What is needed here is every line of the records that includes "setsize".

BEGIN Dataset

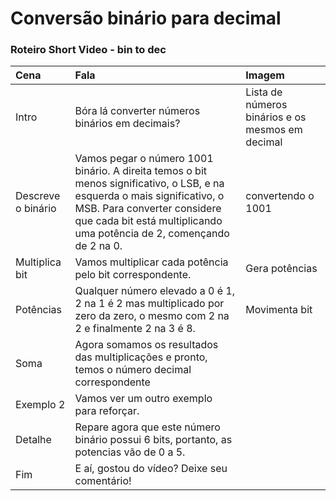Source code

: # Conversão binário para decimal

### Roteiro Short Video - bin to dec

| Cena | Fala | Imagem |
| :--- | :--- | :--- |
| Intro | Bóra lá converter números binários em decimais? | Lista de números binários e os mesmos em decimal |
| Descreve o binário | Vamos pegar o número 1001 binário. A direita temos o bit menos significativo, o LSB, e na esquerda o mais significativo, o MSB. Para converter considere que cada bit está multiplicando uma potência de 2, començando de 2 na 0.  | convertendo o 1001 |
| Multiplica bit | Vamos multiplicar cada potência pelo bit correspondente. | Gera potências |
| Potências | Qualquer número elevado a 0 é 1, 2 na 1 é 2 mas multiplicado por zero da zero, o mesmo com 2 na 2 e finalmente 2 na 3 é 8. | Movimenta bit |
| Soma | Agora somamos os resultados das multiplicações e pronto, temos o número decimal correspondente |  |
| Exemplo 2 | Vamos ver um outro exemplo para reforçar. |  |
| Detalhe | Repare agora que este número binário possui 6 bits, portanto, as potencias vão de 0 a 5. |  |
| Fim | E aí, gostou do vídeo? Deixe seu comentário! |  |



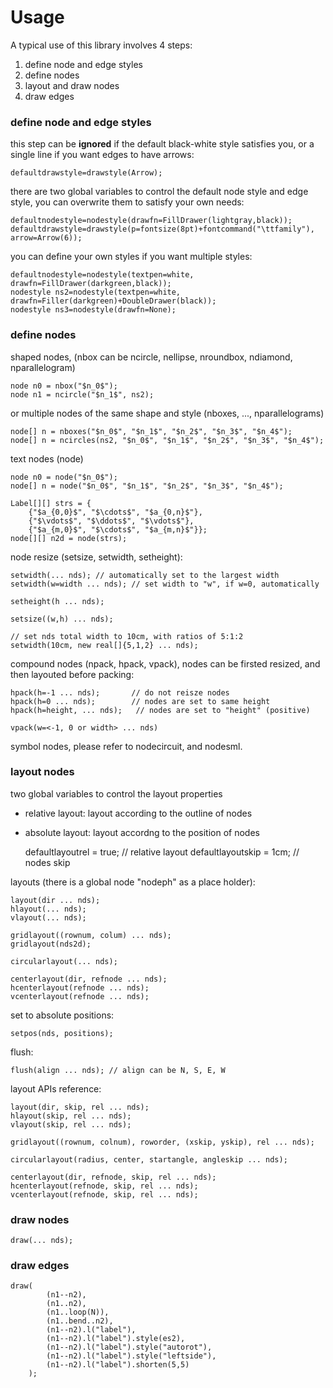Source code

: Usage
=====

A typical use of this library involves 4 steps:

1. define node and edge styles
2. define nodes
3. layout and draw nodes
4. draw edges

### define node and edge styles

this step can be **ignored** if the default black-white style satisfies you, or a single line if you want edges to have arrows:

    defaultdrawstyle=drawstyle(Arrow);
    
there are two global variables to control the default node style and edge style, you can overwrite them to satisfy your own needs:

    defaultnodestyle=nodestyle(drawfn=FillDrawer(lightgray,black));
    defaultdrawstyle=drawstyle(p=fontsize(8pt)+fontcommand("\ttfamily"), arrow=Arrow(6));
    
you can define your own styles if you want multiple styles:

    defaultnodestyle=nodestyle(textpen=white, drawfn=FillDrawer(darkgreen,black));
    nodestyle ns2=nodestyle(textpen=white, drawfn=Filler(darkgreen)+DoubleDrawer(black));
    nodestyle ns3=nodestyle(drawfn=None);
    
### define nodes

shaped nodes, (nbox can be ncircle, nellipse, nroundbox, ndiamond, nparallelogram)

    node n0 = nbox("$n_0$");
    node n1 = ncircle("$n_1$", ns2);
    
or multiple nodes of the same shape and style (nboxes, ..., nparallelograms)

    node[] n = nboxes("$n_0$", "$n_1$", "$n_2$", "$n_3$", "$n_4$");
    node[] n = ncircles(ns2, "$n_0$", "$n_1$", "$n_2$", "$n_3$", "$n_4$");
    
text nodes (node)

    node n0 = node("$n_0$");
    node[] n = node("$n_0$", "$n_1$", "$n_2$", "$n_3$", "$n_4$");
    
    Label[][] strs = {
        {"$a_{0,0}$", "$\cdots$", "$a_{0,n}$"},
        {"$\vdots$", "$\ddots$", "$\vdots$"},
        {"$a_{m,0}$", "$\cdots$", "$a_{m,n}$"}};
    node[][] n2d = node(strs);
    
node resize (setsize, setwidth, setheight):

    setwidth(... nds); // automatically set to the largest width
    setwidth(w=width ... nds); // set width to "w", if w=0, automatically
    
    setheight(h ... nds);
    
    setsize((w,h) ... nds);
    
    // set nds total width to 10cm, with ratios of 5:1:2
    setwidth(10cm, new real[]{5,1,2} ... nds);

compound nodes (npack, hpack, vpack), nodes can be firsted resized, and then layouted before packing:

    hpack(h=-1 ... nds);       // do not reisze nodes
    hpack(h=0 ... nds);        // nodes are set to same height
    hpack(h=height, ... nds);   // nodes are set to "height" (positive)
    
    vpack(w=<-1, 0 or width> ... nds)
    
symbol nodes, please refer to nodecircuit, and nodesml.

### layout nodes

two global variables to control the layout properties

* relative layout: layout according to the outline of nodes
* absolute layout: layout accordng to the position of nodes


    defaultlayoutrel = true; // relative layout
    defaultlayoutskip = 1cm; // nodes skip
    
layouts (there is a global node "nodeph" as a place holder):

    layout(dir ... nds);
    hlayout(... nds);
    vlayout(... nds);
    
    gridlayout((rownum, colum) ... nds);
    gridlayout(nds2d);
    
    circularlayout(... nds);
    
    centerlayout(dir, refnode ... nds);
    hcenterlayout(refnode ... nds);
    vcenterlayout(refnode ... nds);
    
set to absolute positions:

    setpos(nds, positions);
    
flush:
    
    flush(align ... nds); // align can be N, S, E, W
    
layout APIs reference:

    layout(dir, skip, rel ... nds);
    hlayout(skip, rel ... nds);
    vlayout(skip, rel ... nds);

    gridlayout((rownum, colnum), roworder, (xskip, yskip), rel ... nds);
    
    circularlayout(radius, center, startangle, angleskip ... nds);
    
    centerlayout(dir, refnode, skip, rel ... nds);
    hcenterlayout(refnode, skip, rel ... nds);
    vcenterlayout(refnode, skip, rel ... nds);
    
### draw nodes

    draw(... nds);
    
### draw edges

    draw(
            (n1--n2),
            (n1..n2),
            (n1..loop(N)),
            (n1..bend..n2),
            (n1--n2).l("label"),
            (n1--n2).l("label").style(es2),
            (n1--n2).l("label").style("autorot"),
            (n1--n2).l("label").style("leftside"),
            (n1--n2).l("label").shorten(5,5)
        );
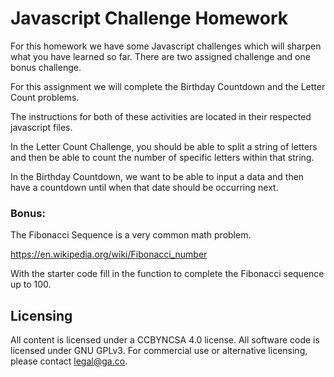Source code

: # Javascript Challenge Homework

For this homework we have some Javascript challenges which will sharpen what you have learned so far. There are two assigned challenge and one bonus challenge.

For this assignment we will complete the Birthday Countdown and the Letter Count problems. 

The instructions for both of these activities are located in their respected javascript files.

In the Letter Count Challenge, you should be able to split a string of letters and then be able to count the number of specific letters within that string. 

In the Birthday Countdown, we want to be able to input a data and then have a countdown until when that date should be occurring next. 

### Bonus:

The Fibonacci Sequence is a very common math problem.

https://en.wikipedia.org/wiki/Fibonacci_number

With the starter code fill in the function to complete the Fibonacci sequence up to 100. 


## Licensing
All content is licensed under a CC­BY­NC­SA 4.0 license.
All software code is licensed under GNU GPLv3. For commercial use or alternative licensing, please contact legal@ga.co.

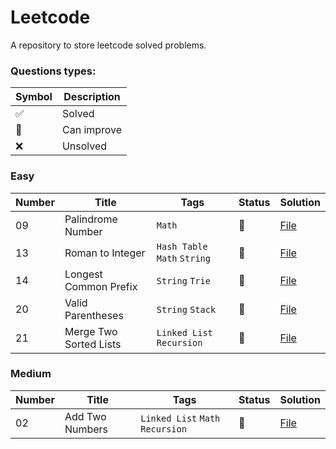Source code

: # Leetcode

A repository to store leetcode solved problems.

### Questions types: 

| Symbol              | Description |
|---------------------|-------------|
| :white_check_mark:  | Solved      |
| :construction:      | Can improve |
| :x:                 | Unsolved    |

### Easy

| Number | Title                              | Tags                                                             | Status             | Solution                                                                                                               |
|--------|------------------------------------|------------------------------------------------------------------|--------------------|------------------------------------------------------------------------------------------------------------------------|
| 09 | Palindrome Number | `Math` | :construction: | [File](https://github.com/johnazedo/interview-questions/blob/main/leetcode/easy/palindrome_number.cpp) |
| 13 | Roman to Integer | `Hash Table` `Math` `String` | :construction: | [File](https://github.com/johnazedo/interview-questions/blob/main/leetcode/easy/roman_to_integer.cpp) |  
| 14 | Longest Common Prefix | `String` `Trie` | :construction: | [File](https://github.com/johnazedo/interview-questions/blob/main/leetcode/easy/longest_common_prefix.cpp) |
| 20     | Valid Parentheses            | `String` `Stack`                                        | :construction: | [File](https://github.com/johnazedo/interview-questions/blob/main/leetcode/easy/valid_parentheses.cpp)             |                 |
| 21     | Merge Two Sorted Lists             | `Linked List` `Recursion`                                        | :construction: | [File](https://github.com/johnazedo/interview-questions/blob/main/leetcode/easy/merge_two_sorted_list.cpp)             |                 |


### Medium

| Number | Title                | Tags                                                                                    | Status         | Solution                                                                                                   |
|--------|----------------------|-----------------------------------------------------------------------------------------|----------------|------------------------------------------------------------------------------------------------------------|
| 02     | Add Two Numbers        | `Linked List` `Math` `Recursion`                                                           | :construction: | [File](https://github.com/johnazedo/interview-questions/blob/main/leetcode/medium/add_two_numbers.cpp)         |

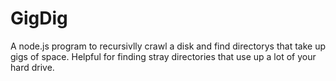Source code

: GigDig
====

A node.js program to recursivlly crawl a disk and find directorys that take up gigs of space. Helpful for finding stray directories that use up a lot of your hard drive.



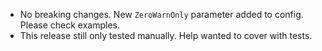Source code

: - No breaking changes. New `ZeroWarnOnly` parameter added to config. Please check examples.
- This release still only tested manually. Help wanted to cover with tests.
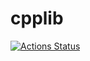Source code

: # cpplib
[![Actions Status](https://github.com/edge2992/cpplib/workflows/verify/badge.svg)](https://github.com/edge2992/cpplib/actions)
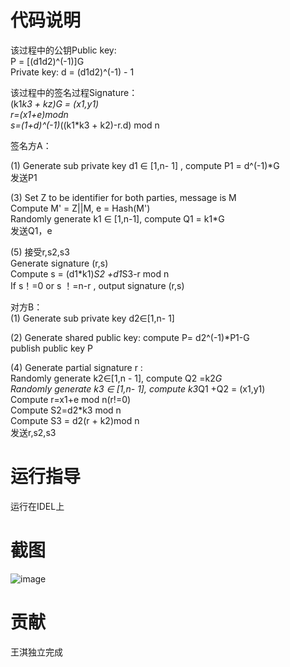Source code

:# 代码说明
该过程中的公钥Public key:     
P = [(d1d2)^(-1)]G    
Private key: d = (d1d2)^(-1) - 1

该过程中的签名过程Signature：   
(k1*k3 + kz)G = (x1,y1)   
r=(x1+e)modn    
s=(1+d)^(-1)*((k1*k3 + k2)-r.d) mod n   

签名方A：

(1) Generate sub private key d1 ∈ [1,n- 1] , compute P1 = d^(-1)*G    
发送P1

(3) Set Z to be identifier for both parties, message is M     
Compute M' = Z||M, e = Hash(M')   
Randomly generate k1 ∈ [1,n-1], compute Q1 = k1*G   
发送Q1，e

(5) 接受r,s2,s3   
Generate signature (r,s)       
Compute s = (d1*k1)*S2 +d1*S3-r mod n     
If s！=0 or s ！=n-r , output signature (r,s)    

对方B：    
(1) Generate sub private key d2∈[1,n- 1]

(2) Generate shared public key: compute P= d2^(-1)*P1-G     
publish public key P

(4) Generate partial signature r :    
Randomly generate k2∈[1,n - 1], compute Q2 =k2*G    
Randomly generate k3 ∈ [1,n- 1], compute k3*Q1 +Q2 = (x1,y1)    
Compute r=x1+e mod n(r!=0)    
Compute S2=d2*k3 mod n   
Compute S3 = d2(r + k2)mod n   
发送r,s2,s3   
# 运行指导
运行在IDEL上
# 截图
![image](https://user-images.githubusercontent.com/105595347/181909095-a45555e5-97b2-4cf6-bc1e-908a40ba6200.png)

# 贡献
王淇独立完成

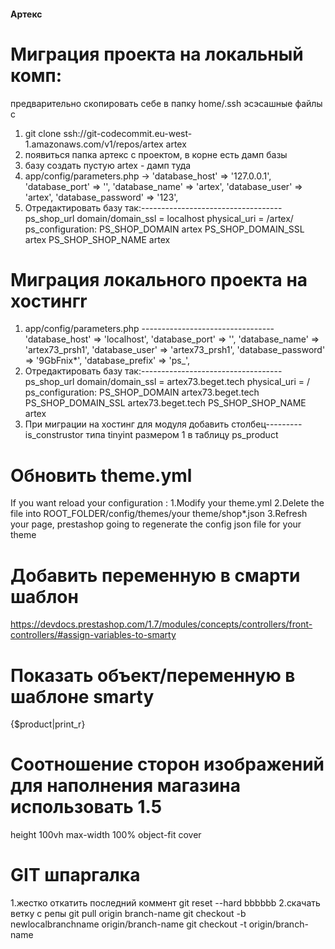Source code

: #### Артекс ####


# Миграция проекта на локальный комп:
предварительно скопировать себе в папку home/.ssh эсэсашные файлы с
1. git clone ssh://git-codecommit.eu-west-1.amazonaws.com/v1/repos/artex artex
2. появиться папка артекс с проектом, в корне есть дамп базы
3. базу создать пустую artex - дамп туда
4. app/config/parameters.php ->
    'database_host' => '127.0.0.1',
    'database_port' => '',
    'database_name' => 'artex',
    'database_user' => 'artex',
    'database_password' => '123',
5. Отредактировать базу так:-----------------------------------
    ps_shop_url
    domain/domain_ssl = localhost
    physical_uri = /artex/
    ps_configuration:
    PS_SHOP_DOMAIN artex
    PS_SHOP_DOMAIN_SSL artex
    PS_SHOP_SHOP_NAME artex

# Миграция локального проекта на хостингr
1. app/config/parameters.php ---------------------------------
    'database_host' => 'localhost',
    'database_port' => '',
    'database_name' => 'artex73_prsh1',
    'database_user' => 'artex73_prsh1',
    'database_password' => '9GbFnix*',
    'database_prefix' => 'ps_',
2. Отредактировать базу так:-----------------------------------
    ps_shop_url
    domain/domain_ssl = artex73.beget.tech 
    physical_uri = /
    ps_configuration:
    PS_SHOP_DOMAIN artex73.beget.tech
    PS_SHOP_DOMAIN_SSL artex73.beget.tech
    PS_SHOP_SHOP_NAME artex
3. При миграции на хостинг для модуля добавить столбец---------
    is_construstor типа tinyint размером 1 в таблицу ps_product 

# Обновить theme.yml
If you want reload your configuration :
1.Modify your theme.yml
2.Delete the file into ROOT_FOLDER/config/themes/your theme/shop*.json
3.Refresh your page, prestashop going to regenerate the config json file for your theme

# Добавить переменную в смарти шаблон
https://devdocs.prestashop.com/1.7/modules/concepts/controllers/front-controllers/#assign-variables-to-smarty

# Показать объект/переменную в шаблоне smarty
{$product|print_r}

# Соотношение сторон изображений для наполнения магазина использовать 1.5

height 100vh
max-width 100%
object-fit cover


# GIT шпаргалка
1.жестко откатить последний коммент git reset --hard bbbbbb
2.скачать ветку с репы
    git pull origin branch-name
    git checkout -b newlocalbranchname origin/branch-name
    git checkout -t origin/branch-name
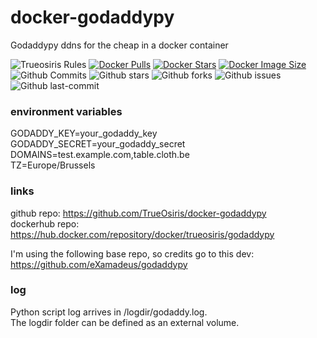 # docker-godaddypy<br>
Godaddypy ddns for the cheap in a docker container

![Trueosiris Rules](https://img.shields.io/badge/trueosiris-rules-f08060) 
[![Docker Pulls](https://badgen.net/docker/pulls/trueosiris/godaddypy?icon=docker&label=pulls)](https://hub.docker.com/r/trueosiris/godaddypy/) 
[![Docker Stars](https://badgen.net/docker/stars/trueosiris/godaddypy?icon=docker&label=stars)](https://hub.docker.com/r/trueosiris/godaddypy/) 
[![Docker Image Size](https://badgen.net/docker/size/trueosiris/godaddypy?icon=docker&label=image%20size)](https://hub.docker.com/r/trueosiris/godaddypy/) 
![Github Commits](https://badgen.net/github/commits/trueosiris/docker-godaddypy?icon=github&label=commits) 
![Github stars](https://badgen.net/github/stars/trueosiris/docker-godaddypy?icon=github&label=stars) 
![Github forks](https://badgen.net/github/forks/trueosiris/docker-godaddypy?icon=github&label=forks) 
![Github issues](https://img.shields.io/github/issues/TrueOsiris/docker-godaddypy)
![Github last-commit](https://img.shields.io/github/last-commit/TrueOsiris/docker-godaddypy)

### environment variables

GODADDY_KEY=your_godaddy_key<br>
GODADDY_SECRET=your_godaddy_secret<br>
DOMAINS=test.example.com,table.cloth.be<br>
TZ=Europe/Brussels<br>

### links

github repo: https://github.com/TrueOsiris/docker-godaddypy <br>
dockerhub repo: https://hub.docker.com/repository/docker/trueosiris/godaddypy <br>

I'm using the following base repo, so credits go to this dev:<br>
https://github.com/eXamadeus/godaddypy

### log

Python script log arrives in /logdir/godaddy.log.<br>
The logdir folder can be defined as an external volume.

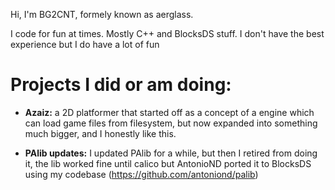 Hi, I'm BG2CNT, formely known as aerglass.

I code for fun at times. Mostly C++ and BlocksDS stuff. I don't have the best experience but I do have a lot of fun

# Projects I did or am doing:
- **Azaiz:** a 2D platformer that started off as a concept of a engine which can load game files from filesystem, but now expanded into something much bigger, and I honestly like this.
  
- **PAlib updates:** I updated PAlib for a while, but then I retired from doing it, the lib worked fine until calico but AntonioND ported it to BlocksDS using my codebase (https://github.com/antoniond/palib)

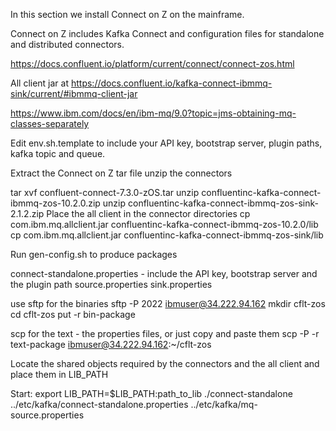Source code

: In this section we install Connect on Z on the mainframe.

Connect on Z includes Kafka Connect and configuration files for
standalone and distributed connectors.

https://docs.confluent.io/platform/current/connect/connect-zos.html

All client jar at
https://docs.confluent.io/kafka-connect-ibmmq-sink/current/#ibmmq-client-jar

https://www.ibm.com/docs/en/ibm-mq/9.0?topic=jms-obtaining-mq-classes-separately

Edit env.sh.template to include your API key, bootstrap server, plugin paths, kafka topic and queue. 

Extract the Connect on Z tar file
unzip the connectors

tar xvf confluent-connect-7.3.0-zOS.tar
unzip confluentinc-kafka-connect-ibmmq-zos-10.2.0.zip
unzip confluentinc-kafka-connect-ibmmq-zos-sink-2.1.2.zip
Place the all client in the connector directories
cp com.ibm.mq.allclient.jar confluentinc-kafka-connect-ibmmq-zos-10.2.0/lib
cp com.ibm.mq.allclient.jar confluentinc-kafka-connect-ibmmq-zos-sink/lib

Run gen-config.sh to produce packages

connect-standalone.properties - include the API key, bootstrap server and the plugin path
source.properties
sink.properties


use sftp for the binaries
sftp -P 2022 ibmuser@34.222.94.162
mkdir cflt-zos
cd cflt-zos
put -r bin-package

scp for the text - the properties files, or just copy and paste them
scp -P -r text-package ibmuser@34.222.94.162:~/cflt-zos

Locate the shared objects required by the connectors and the all client
and place them in LIB_PATH


Start:
export LIB_PATH=$LIB_PATH:path_to_lib
./connect-standalone ../etc/kafka/connect-standalone.properties ../etc/kafka/mq-source.properties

END Dataset

Response to the exercise:
node resize (setsize, setwidth, setheight):
    setsize((w,h) ... nds);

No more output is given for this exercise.